- Exercise aim
Filter the data for "users" and copy matching lines.

- Input
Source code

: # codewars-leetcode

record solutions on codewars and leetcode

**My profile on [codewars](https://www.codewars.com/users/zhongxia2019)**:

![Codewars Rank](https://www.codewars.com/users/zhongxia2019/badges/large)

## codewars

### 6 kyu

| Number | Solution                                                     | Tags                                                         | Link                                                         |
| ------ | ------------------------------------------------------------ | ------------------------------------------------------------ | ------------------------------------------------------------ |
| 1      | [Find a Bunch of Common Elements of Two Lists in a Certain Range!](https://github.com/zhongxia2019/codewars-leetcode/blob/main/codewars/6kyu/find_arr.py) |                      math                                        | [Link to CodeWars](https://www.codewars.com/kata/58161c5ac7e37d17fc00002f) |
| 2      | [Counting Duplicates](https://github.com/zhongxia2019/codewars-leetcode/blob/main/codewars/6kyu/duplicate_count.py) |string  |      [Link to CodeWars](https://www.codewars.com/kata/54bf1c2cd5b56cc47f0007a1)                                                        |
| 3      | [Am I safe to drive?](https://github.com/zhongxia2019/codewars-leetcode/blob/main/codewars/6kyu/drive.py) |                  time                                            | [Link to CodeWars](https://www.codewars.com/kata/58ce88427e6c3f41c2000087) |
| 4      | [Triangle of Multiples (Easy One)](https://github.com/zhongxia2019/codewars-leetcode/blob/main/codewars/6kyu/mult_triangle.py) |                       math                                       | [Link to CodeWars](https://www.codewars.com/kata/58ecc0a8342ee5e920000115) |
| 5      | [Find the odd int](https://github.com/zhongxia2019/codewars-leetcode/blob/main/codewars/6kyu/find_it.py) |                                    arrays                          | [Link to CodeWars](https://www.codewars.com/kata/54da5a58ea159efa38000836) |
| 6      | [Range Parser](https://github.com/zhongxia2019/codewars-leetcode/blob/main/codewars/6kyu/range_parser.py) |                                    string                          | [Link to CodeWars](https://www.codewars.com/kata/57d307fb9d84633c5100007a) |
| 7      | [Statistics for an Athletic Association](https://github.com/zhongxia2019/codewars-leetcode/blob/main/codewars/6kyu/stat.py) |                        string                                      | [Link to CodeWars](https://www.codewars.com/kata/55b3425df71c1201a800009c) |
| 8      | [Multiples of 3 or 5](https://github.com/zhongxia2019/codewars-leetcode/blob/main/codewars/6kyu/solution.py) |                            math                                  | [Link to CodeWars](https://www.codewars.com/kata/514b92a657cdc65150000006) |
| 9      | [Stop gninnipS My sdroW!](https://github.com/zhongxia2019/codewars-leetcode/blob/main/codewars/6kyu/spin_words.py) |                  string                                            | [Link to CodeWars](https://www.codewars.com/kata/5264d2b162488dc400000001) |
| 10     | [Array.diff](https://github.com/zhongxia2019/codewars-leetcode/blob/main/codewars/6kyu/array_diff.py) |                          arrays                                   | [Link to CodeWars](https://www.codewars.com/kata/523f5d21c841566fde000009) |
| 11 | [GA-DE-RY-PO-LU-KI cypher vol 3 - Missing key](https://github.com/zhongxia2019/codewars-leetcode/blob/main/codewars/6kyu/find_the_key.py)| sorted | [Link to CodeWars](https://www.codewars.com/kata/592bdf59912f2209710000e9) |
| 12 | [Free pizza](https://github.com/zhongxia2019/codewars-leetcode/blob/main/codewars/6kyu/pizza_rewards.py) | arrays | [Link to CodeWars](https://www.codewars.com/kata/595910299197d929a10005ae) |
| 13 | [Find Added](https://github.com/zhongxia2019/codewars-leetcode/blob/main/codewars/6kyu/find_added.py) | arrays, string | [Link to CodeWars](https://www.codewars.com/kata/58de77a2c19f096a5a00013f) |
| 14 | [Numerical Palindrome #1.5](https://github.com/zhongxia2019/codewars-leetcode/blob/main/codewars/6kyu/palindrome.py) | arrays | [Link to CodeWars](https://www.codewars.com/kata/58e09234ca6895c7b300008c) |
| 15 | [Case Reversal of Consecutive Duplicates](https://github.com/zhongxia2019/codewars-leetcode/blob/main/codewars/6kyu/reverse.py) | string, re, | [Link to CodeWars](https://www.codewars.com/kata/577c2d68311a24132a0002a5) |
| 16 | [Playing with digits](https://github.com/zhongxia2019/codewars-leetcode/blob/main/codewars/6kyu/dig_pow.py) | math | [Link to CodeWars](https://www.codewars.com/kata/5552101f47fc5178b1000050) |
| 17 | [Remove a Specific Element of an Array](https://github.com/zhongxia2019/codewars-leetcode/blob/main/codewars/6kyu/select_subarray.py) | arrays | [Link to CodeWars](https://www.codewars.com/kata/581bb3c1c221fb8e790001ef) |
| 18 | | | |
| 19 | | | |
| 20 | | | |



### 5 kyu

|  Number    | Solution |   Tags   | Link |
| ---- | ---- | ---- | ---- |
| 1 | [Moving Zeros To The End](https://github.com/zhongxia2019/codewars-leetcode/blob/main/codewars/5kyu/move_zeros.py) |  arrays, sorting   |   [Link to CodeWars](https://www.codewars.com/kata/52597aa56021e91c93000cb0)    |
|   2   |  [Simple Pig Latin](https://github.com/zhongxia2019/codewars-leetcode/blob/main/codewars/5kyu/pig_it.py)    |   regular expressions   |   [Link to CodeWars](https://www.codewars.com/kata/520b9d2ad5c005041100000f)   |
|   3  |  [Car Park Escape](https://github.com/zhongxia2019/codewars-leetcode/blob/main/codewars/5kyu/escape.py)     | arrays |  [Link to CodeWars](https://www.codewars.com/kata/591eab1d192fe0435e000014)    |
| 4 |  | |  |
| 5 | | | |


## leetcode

- The completed task
**My profile on [codewars](https://www.codewars.com/users/zhongxia2019)**:
![Codewars Rank](https://www.codewars.com/users/zhongxia2019/badges/large)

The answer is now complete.